Entry: tailcalls: return stack juggling and abstraction

of course, it is safest to do this with macros. but, it is possible to
do it with ordinary words too, which could lead to more compact code.

then the only problem is tail calls.. you never know.  so i leave it
at macros until i understand how to do it..

this has implications for everything dealing with the return
stack. especially exceptions and for..next loops.

anyway, this tailcall business needs to be examined. probably it's
much simpler than i think. [EDIT: yes, but threading needs to change
to a simpler tokenized (type tag) call threaded forth.]


Entry: create vs. link

again, related to temporary code. 'create-xxx' is really a parsing
word. using parsing words in functions is really a pain. so, it's best
to have non-parsing 'link-xxx' words that create a named link (name
from DS).

so, in short. use 'create-xxx' to build static things, and use
'link-xxx' or 'make-xxx' to build resp. symbolic or xt referenced
dynamic things.


Entry: dictionary

i took out the dictionary object today. this means no more C coded
hierarchical namespaces.

all is reworked as an allot stack. it can take links (circular lists),
which are used to store code. in addition it can be used as an
ordinary stack.

the effect of the dictionary object can still be implemented by
swapping in/out some other list containing links. similar to temp
code.

[EDIT: temp code is no longer implemented... given a nudge or two to
the module loading code, this could be revived using the 'mark' words.]

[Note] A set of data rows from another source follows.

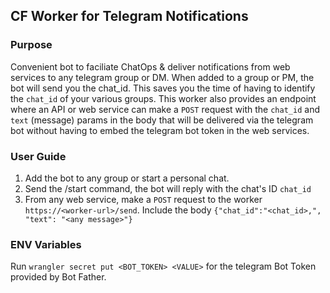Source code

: ## CF Worker for Telegram Notifications

### Purpose

Convenient bot to faciliate ChatOps & deliver notifications from web services to any telegram group or DM. When added to a group or PM, the bot will send you the chat_id. This saves you the time of having to identify the `chat_id` of your various groups.
This worker also provides an endpoint where an API or web service can make a `POST` request with the `chat_id` and `text` (message) params in the body that will be delivered via the telegram bot without having to embed the telegram bot token in the web services.


### User Guide
1. Add the bot to any group or start a personal chat.
2. Send the /start command, the bot will reply with the chat's ID `chat_id`
3. From any web service, make a `POST` request to the worker `https://<worker-url>/send`. Include the body `{"chat_id":"<chat_id>,", "text": "<any message>"}`

### ENV Variables
Run `wrangler secret put <BOT_TOKEN> <VALUE>` for the telegram Bot Token provided by Bot Father.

Entry: dictionaries objects and binders

hierarchical namespaces are removed, so objects etc need to be
implemented differently. this is done by using the word 'mark', which
tags the dictionary, and some 'mark>xxx' word, which builds some
structure from the marked part of the dictonary. currently there are:

word		behaviour of created word

mark>buffer	variable
mark>dict	find
mark>object	find execute
mark>binder	accept find execute/compile


this can be used in conjunction with tasks and coroutines to have
temporary code stored on a return stack of a running routine. see
script/scheduler.pf

[EDIT: the first thing that's acually still alive. used in a lot of
code where a local namespace is necessary to reduce typing, but would
interfere too much with the global namespace. an example here is the
video players/recorders, which have a very narrow default interface,
but have a lot of tuning functionality.]


Entry: attributes

Now, on to ease of use. the nice thing about forth is: 1 word, 1
effect. This can get rid of a lot of red tape while programming: each
thing has one default effect.

This is not compatible to objects though, where you have several
things an object can do, identified by a name for each action. The
dictionary objcts and binders above can do that, though in most cases
it is easier to just do it the forth way.

This is very much like files are implemented in unix: each file has
some standard behaviour (read and/or write), but in addition to that,
other attributes can be modified by IOCTLs.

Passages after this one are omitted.